Exercise - Exact repetition, pictures omitted: give every record below again.

(Records from a data collection)
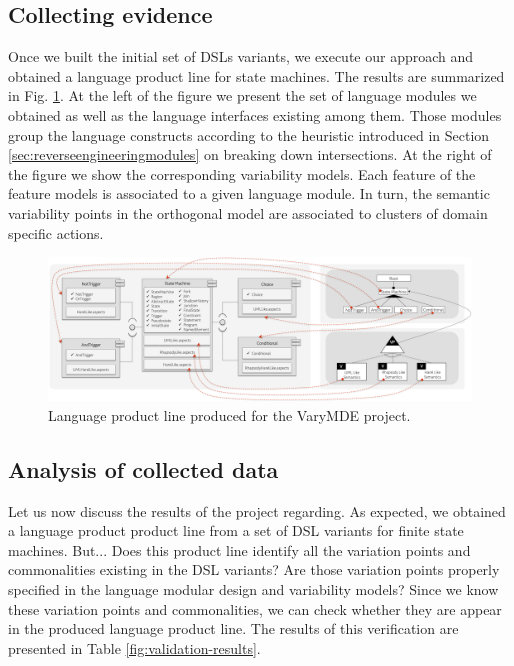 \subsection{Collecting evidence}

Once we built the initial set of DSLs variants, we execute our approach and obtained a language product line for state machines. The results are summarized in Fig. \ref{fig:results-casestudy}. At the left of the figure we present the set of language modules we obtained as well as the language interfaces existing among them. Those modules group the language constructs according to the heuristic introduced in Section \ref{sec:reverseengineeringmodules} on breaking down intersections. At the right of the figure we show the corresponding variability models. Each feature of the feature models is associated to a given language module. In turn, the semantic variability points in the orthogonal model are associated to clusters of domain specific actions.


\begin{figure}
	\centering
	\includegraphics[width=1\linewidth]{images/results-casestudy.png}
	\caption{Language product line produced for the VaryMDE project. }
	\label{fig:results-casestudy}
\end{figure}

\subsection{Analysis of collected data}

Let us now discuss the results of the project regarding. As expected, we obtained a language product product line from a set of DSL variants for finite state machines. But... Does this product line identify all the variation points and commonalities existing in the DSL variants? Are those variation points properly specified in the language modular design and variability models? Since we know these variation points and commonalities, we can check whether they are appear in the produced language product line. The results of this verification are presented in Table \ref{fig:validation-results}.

Response to this exercise -
 \subsection{Collecting evidence}

Once we built the initial set of DSLs variants, we execute our approach and obtained a language product line for state machines. The results are summarized in Fig. \ref{fig:results-casestudy}. At the left of the figure we present the set of language modules we obtained as well as the language interfaces existing among them. Those modules group the language constructs according to the heuristic introduced in Section \ref{sec:reverseengineeringmodules} on breaking down intersections. At the right of the figure we show the corresponding variability models. Each feature of the feature models is associated to a given language module. In turn, the semantic variability points in the orthogonal model are associated to clusters of domain specific actions.


\begin{figure}
	\centering
	\includegraphics[width=1\linewidth]{images/results-casestudy.png}
	\caption{Language product line produced for the VaryMDE project. }
	\label{fig:results-casestudy}
\end{figure}

\subsection{Analysis of collected data}

Let us now discuss the results of the project regarding. As expected, we obtained a language product product line from a set of DSL variants for finite state machines. But... Does this product line identify all the variation points and commonalities existing in the DSL variants? Are those variation points properly specified in the language modular design and variability models? Since we know these variation points and commonalities, we can check whether they are appear in the produced language product line. The results of this verification are presented in Table \ref{fig:validation-results}.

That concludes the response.